Start of Data shown
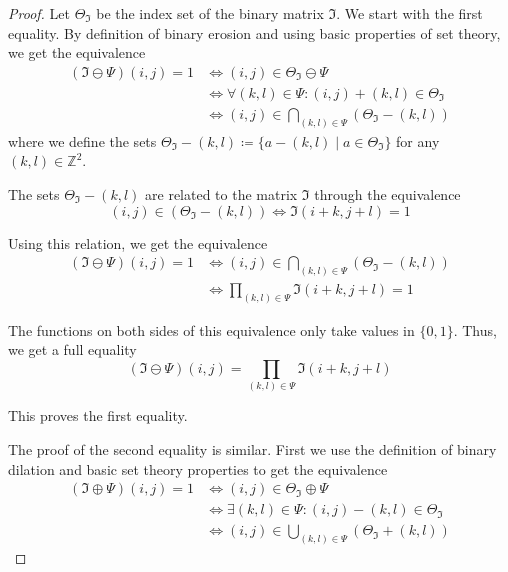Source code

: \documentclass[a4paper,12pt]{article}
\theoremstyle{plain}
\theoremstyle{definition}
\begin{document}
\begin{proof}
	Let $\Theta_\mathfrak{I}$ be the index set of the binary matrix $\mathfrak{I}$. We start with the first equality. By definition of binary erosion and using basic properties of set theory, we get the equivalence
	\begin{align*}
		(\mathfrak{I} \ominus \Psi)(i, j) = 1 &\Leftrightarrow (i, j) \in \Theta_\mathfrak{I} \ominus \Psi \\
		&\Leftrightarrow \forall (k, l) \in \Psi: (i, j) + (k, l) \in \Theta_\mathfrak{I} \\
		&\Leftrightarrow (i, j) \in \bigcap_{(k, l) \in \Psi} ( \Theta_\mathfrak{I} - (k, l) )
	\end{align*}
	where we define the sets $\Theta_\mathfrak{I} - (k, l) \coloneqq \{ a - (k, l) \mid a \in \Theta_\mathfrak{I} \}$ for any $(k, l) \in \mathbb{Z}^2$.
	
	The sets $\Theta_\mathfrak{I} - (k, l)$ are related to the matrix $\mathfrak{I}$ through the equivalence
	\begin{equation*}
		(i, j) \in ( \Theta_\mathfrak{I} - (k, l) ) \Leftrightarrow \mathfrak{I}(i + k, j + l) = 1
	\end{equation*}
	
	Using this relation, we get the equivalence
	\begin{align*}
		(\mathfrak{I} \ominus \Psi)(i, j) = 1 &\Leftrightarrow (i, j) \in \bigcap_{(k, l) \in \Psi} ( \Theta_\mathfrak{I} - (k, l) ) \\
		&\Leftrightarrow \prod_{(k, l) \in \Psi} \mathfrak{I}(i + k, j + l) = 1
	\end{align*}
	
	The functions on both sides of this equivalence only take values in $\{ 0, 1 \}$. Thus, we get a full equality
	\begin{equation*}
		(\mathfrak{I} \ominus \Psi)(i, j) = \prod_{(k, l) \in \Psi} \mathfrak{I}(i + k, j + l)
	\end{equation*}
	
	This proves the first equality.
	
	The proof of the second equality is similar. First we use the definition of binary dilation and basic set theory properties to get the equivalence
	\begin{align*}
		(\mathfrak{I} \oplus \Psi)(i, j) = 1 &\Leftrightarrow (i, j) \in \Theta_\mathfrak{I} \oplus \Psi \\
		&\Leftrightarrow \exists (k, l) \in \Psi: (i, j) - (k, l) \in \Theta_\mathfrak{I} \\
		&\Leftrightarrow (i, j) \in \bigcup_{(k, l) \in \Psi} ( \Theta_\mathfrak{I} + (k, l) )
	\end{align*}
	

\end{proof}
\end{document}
End of Data shown
Start of Data shown
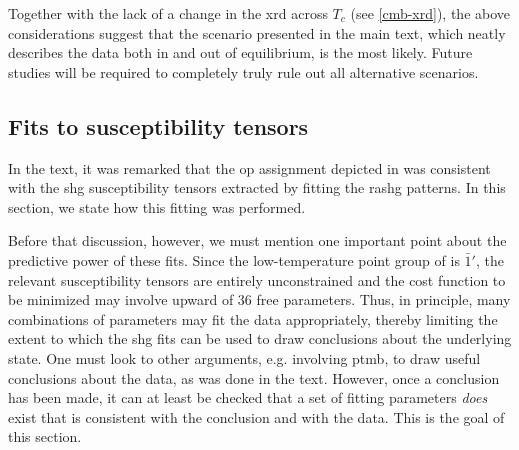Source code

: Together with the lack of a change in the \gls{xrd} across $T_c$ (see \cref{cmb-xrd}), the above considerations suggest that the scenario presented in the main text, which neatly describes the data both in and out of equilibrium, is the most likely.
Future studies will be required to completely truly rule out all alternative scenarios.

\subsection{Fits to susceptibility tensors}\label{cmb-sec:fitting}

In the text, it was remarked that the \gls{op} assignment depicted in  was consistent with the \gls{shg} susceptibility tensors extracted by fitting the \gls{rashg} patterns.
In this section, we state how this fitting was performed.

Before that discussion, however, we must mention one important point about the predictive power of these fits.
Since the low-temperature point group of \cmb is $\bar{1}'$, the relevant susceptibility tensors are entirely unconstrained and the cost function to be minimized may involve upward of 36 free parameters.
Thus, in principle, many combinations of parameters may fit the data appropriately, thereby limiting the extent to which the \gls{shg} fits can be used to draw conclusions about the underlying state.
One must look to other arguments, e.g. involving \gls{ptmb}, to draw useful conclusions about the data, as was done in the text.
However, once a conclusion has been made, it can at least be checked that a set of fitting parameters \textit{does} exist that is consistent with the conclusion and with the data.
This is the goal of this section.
End of Data shown
▶ _Your objective_: Search the data above for the string "ominus" and report each line that holds it.

▶ _Solution to this task_:
		(\mathfrak{I} \ominus \Psi)(i, j) = 1 &\Leftrightarrow (i, j) \in \Theta_\mathfrak{I} \ominus \Psi \\
		(\mathfrak{I} \ominus \Psi)(i, j) = 1 &\Leftrightarrow (i, j) \in \bigcap_{(k, l) \in \Psi} ( \Theta_\mathfrak{I} - (k, l) ) \\
		(\mathfrak{I} \ominus \Psi)(i, j) = \prod_{(k, l) \in \Psi} \mathfrak{I}(i + k, j + l)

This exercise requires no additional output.